Obviously, the more people that can be crammed onto an airplane, the less ownership each individual has in the fumes that it leaves behind. Thus, one obvious fault of the aviation industry is the fact that an airplane, even if just a handful of seats are sold, must still make the scheduled flight: When I flew from Auckland, New Zealand, to San Francisco in February, every passenger on board had room to lie down. In a perfect world, that flight would have been canceled.
Before you walk away thinking flying is greener than driving, consider some key points. First, airplanes emit their fumes directly into the upper atmosphere, where they may linger longer and cause more damage than the same gases at lower altitudes. Second, air travel is not a service that very often takes us places that we really need to be. That is, the Boston businessman that flies once a week to Miami for meetings would not be using a car to make the same journey if airplanes didn’t exist. He might simply not go at all. (Though in a better world, Americans might enjoy a high-speed rail system. Consider, Europe, home of the TGV; and Japan, where the magnetic levitation train seems almost a trick of magic, moving nearly as fast as an airplane on virtually no fuel. One of the most reliable “high-speed” train corridors in America, according to this article, is the one between Boston and D.C., served by an iron horse that clunks along at 70 miles per hour.) And the cyclist that flies from Seattle to Lisbon for a two-month bicycle tour of Europe might simply never go at all if it required taking a multiweek boat trip just to get to the starting point. She might, instead, explore the Cascades and the Rockies—not a bad alternative. (But this group of musicians—the Ginger Ninjas, which I featured several months ago—has toured in Europe by bicycle after traveling there by boat.) In this sense, flying is bad since it is not replacing another means of transport; it is simply offering the world’s wealthy another travel option. It is a luxury.
What’s more, the airline industry is growing. According to this post in the Guardian‘s “Travel Blog,” air travel may not be a big contributor to carbon emissions, but it’s been among the fastest-growing causes of global warming for years, with the industry expanding at 5 percent annually. And with the world’s most populous country now becoming among the wealthiest, hundreds of millions of Chinese citizens may soon enter the ranks of the frequent flier, as predicted by Boeing, which expects its passenger traffic to triple by 2030—with most of that growth occurring in China.

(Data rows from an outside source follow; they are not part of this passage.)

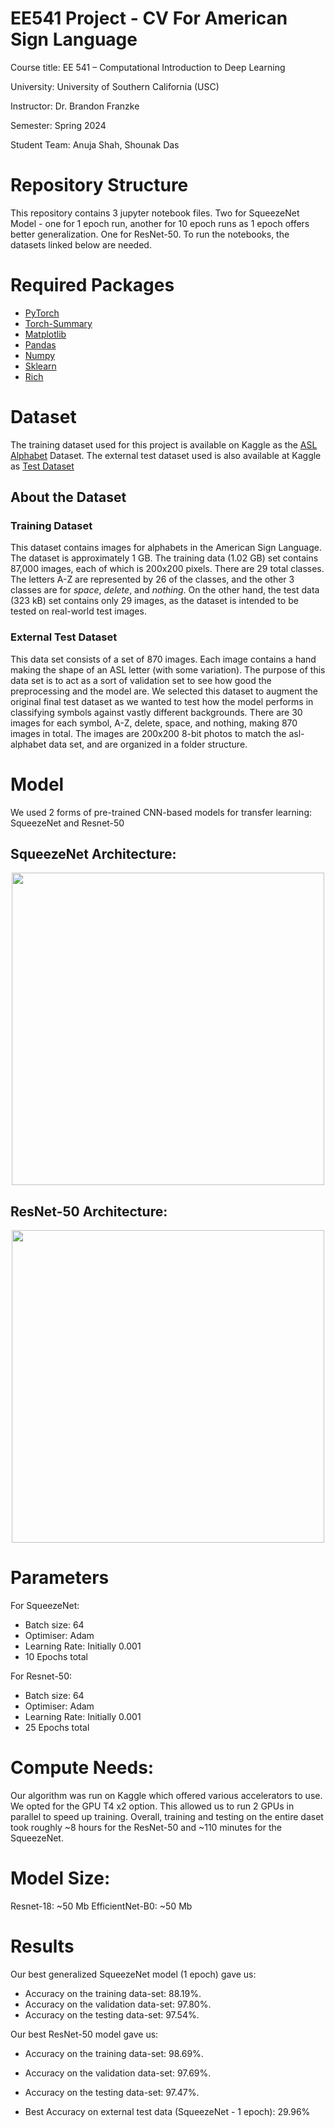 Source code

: # EE541 Project - CV For American Sign Language

Course title: EE 541 – Computational Introduction to Deep Learning

University: University of Southern California (USC)

Instructor: Dr. Brandon Franzke

Semester: Spring 2024

Student Team: Anuja Shah, Shounak Das


# Repository Structure
This repository contains 3 jupyter notebook files. Two for SqueezeNet Model - one for 1 epoch run, another for 10 epoch runs as 1 epoch offers better generalization. One for ResNet-50. To run the notebooks, the datasets linked below are needed.


# Required Packages
- [PyTorch](https://pytorch.org/) 
- [Torch-Summary](https://pypi.org/project/torch-summary/)
- [Matplotlib](https://matplotlib.org/)
- [Pandas](https://pandas.pydata.org/)
- [Numpy](https://numpy.org/)
- [Sklearn](https://scikit-learn.org/stable/)
- [Rich](https://github.com/Textualize/rich)



# Dataset
The training dataset used for this project is available on Kaggle as the [ASL Alphabet](https://www.kaggle.com/grassknoted/asl-alphabet) Dataset. The external test dataset used is also available at Kaggle as [Test Dataset](https://www.kaggle.com/datasets/danrasband/asl-alphabet-test)

## About the Dataset

### Training Dataset
This dataset contains images for alphabets in the American Sign Language. The dataset is approximately 1 GB. The training data (1.02 GB) set contains 87,000 images, each of which is 200x200 pixels. There are 29 total classes. The letters A-Z are represented by 26 of the classes, and the other 3 classes are for *space*, *delete*, and *nothing*. On the other hand, the test data (323 kB) set contains only 29 images, as the dataset is intended to be tested on real-world test images.

### External Test Dataset
This data set consists of a set of 870 images. Each image contains a hand making the shape of an ASL letter (with some variation). The purpose of this data set is to act as a sort of validation set to see how good the preprocessing and the model are. We selected this dataset to augment the original final test dataset as we wanted to test how the model performs in classifying symbols against vastly different backgrounds. There are 30 images for each symbol, A-Z, delete, space, and nothing, making 870 images in total. The images are 200x200 8-bit photos to match the asl-alphabet data set, and are organized in a folder structure.

# Model
We used 2 forms of pre-trained CNN-based models for transfer learning: SqueezeNet and Resnet-50


## SqueezeNet Architecture:
<p align="center"><img src="images/squeezenet.png" width="500" /></p>


## ResNet-50 Architecture:
<p align="center"><img src="images/resnet50.png" width="500" /></p>


# Parameters
For SqueezeNet:
- Batch size: 64
- Optimiser: Adam
- Learning Rate: Initially 0.001
- 10 Epochs total

For Resnet-50:
- Batch size: 64
- Optimiser: Adam
- Learning Rate: Initially 0.001
- 25 Epochs total


# Compute Needs:
Our algorithm was run on Kaggle which offered various accelerators to use. We opted for the GPU T4 x2 option. This allowed us to run 2 GPUs in parallel to speed up training. Overall, training and testing on the entire daset took roughly ~8 hours for the ResNet-50 and ~110 minutes for the SqueezeNet.


# Model Size:
Resnet-18: ~50 Mb
EfficientNet-B0: ~50 Mb


# Results
Our best generalized SqueezeNet model (1 epoch) gave us:
- Accuracy on the training data-set: 88.19%. 
- Accuracy on the validation data-set: 97.80%.
- Accuracy on the testing data-set: 97.54%. 

Our best ResNet-50 model gave us:
- Accuracy on the training data-set: 98.69%. 
- Accuracy on the validation data-set: 97.69%.
- Accuracy on the testing data-set: 97.47%.

- Best Accuracy on external test data (SqueezeNet - 1 epoch): 29.96%
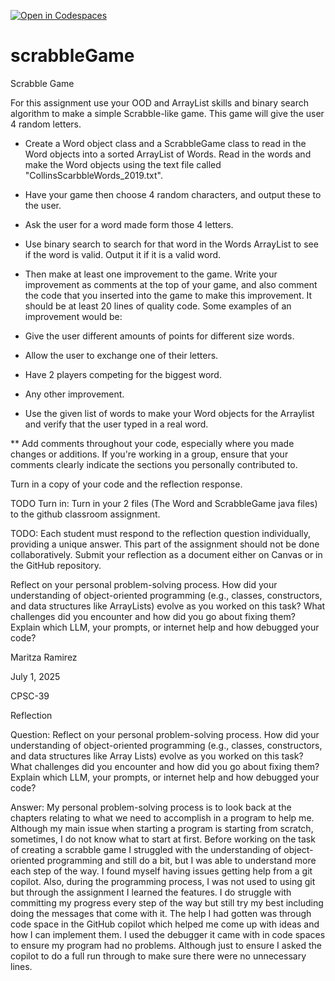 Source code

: [![Open in Codespaces](https://classroom.github.com/assets/launch-codespace-2972f46106e565e64193e422d61a12cf1da4916b45550586e14ef0a7c637dd04.svg)](https://classroom.github.com/open-in-codespaces?assignment_repo_id=19882328)
# scrabbleGame

Scrabble Game 

For this assignment use your OOD and ArrayList skills and binary search algorithm to make a simple Scrabble-like game.  This game will give the user 4 random letters.  

* Create a Word object class and a ScrabbleGame class to read in the Word objects into a sorted ArrayList of Words. Read in the words and make the Word objects using the text file called "CollinsScarbbleWords_2019.txt".
* Have your game then choose 4 random characters, and output these to the user.
* Ask the user for a word made form those 4 letters.
* Use binary search to search for that word in the Words ArrayList to see if the word is valid. Output it if it is a valid word.
* Then make at least one improvement to the game.  Write your improvement as comments at the top of your game, and also comment the code that you inserted into the game to make this improvement.  It should be at least 20 lines of quality code. Some examples of an improvement would be:

* Give the user different amounts of points for different size words.
* Allow the user to exchange one of their letters.
* Have 2 players competing for the biggest word.
* Any other improvement.
* Use the given list of words to make your Word objects for the Arraylist and verify that the user typed in a real word.

** Add comments throughout your code, especially where you made changes or additions. If you're working in a group, ensure that your comments clearly indicate the sections you personally contributed to.

Turn in a copy of your code and the reflection response.

TODO Turn in: Turn in your 2 files (The Word and ScrabbleGame java files) to the github classroom assignment.

TODO: Each student must respond to the reflection question individually, providing a unique answer. This part of the assignment should not be done collaboratively. Submit your reflection as a document either on Canvas or in the GitHub repository.

Reflect on your personal problem-solving process. How did your understanding of object-oriented programming (e.g., classes, constructors, and data structures like ArrayLists) evolve as you worked on this task? What challenges did you encounter and how did you go about fixing them? Explain which LLM, your prompts, or internet help and how debugged your code?

Maritza Ramirez 

July 1, 2025 

CPSC-39 

Reflection 

Question: Reflect on your personal problem-solving process. How did your understanding of object-oriented programming (e.g., classes, constructors, and data structures like Array Lists) evolve as you worked on this task? What challenges did you encounter and how did you go about fixing them? Explain which LLM, your prompts, or internet help and how debugged your code? 

Answer: My personal problem-solving process is to look back at the chapters relating to what we need to accomplish in a program to help me. Although my main issue when starting a program is starting from scratch, sometimes, I do not know what to start at first. Before working on the task of creating a scrabble game I struggled with the understanding of object-oriented programming and still do a bit, but I was able to understand more each step of the way. I found myself having issues getting help from a git copilot. Also, during the programming process, I was not used to using git but through the assignment I learned the features. I do struggle with committing my progress every step of the way but still try my best including doing the messages that come with it. The help I had gotten was through code space in the GitHub copilot which helped me come up with ideas and how I can implement them. I used the debugger it came with in code spaces to ensure my program had no problems. Although just to ensure I asked the copilot to do a full run through to make sure there were no unnecessary lines.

Drawing a single conclusion from this discussion isn’t easy, given the many variables, like a plane’s seating capacity, its fuel load, the flight distance and the number of passengers on board. But there is one statement you’d have trouble arguing with: If you hope to visit Hawaii this fall, you should probably fly.
Wings good, wheels good—propeller simply awful: If you think a Boeing 747 is inefficient at five gallons to the mile, then try to swallow this: The Queen Elizabeth II moves 29 feet per gallon. That’s 200 gallons of fuel burned per nautical mile. But the cruise ship, retired as of 2008, could carry as many as 1,777 passengers, plus another 1,040 crew members. Now that’s a boat in the carpool lane.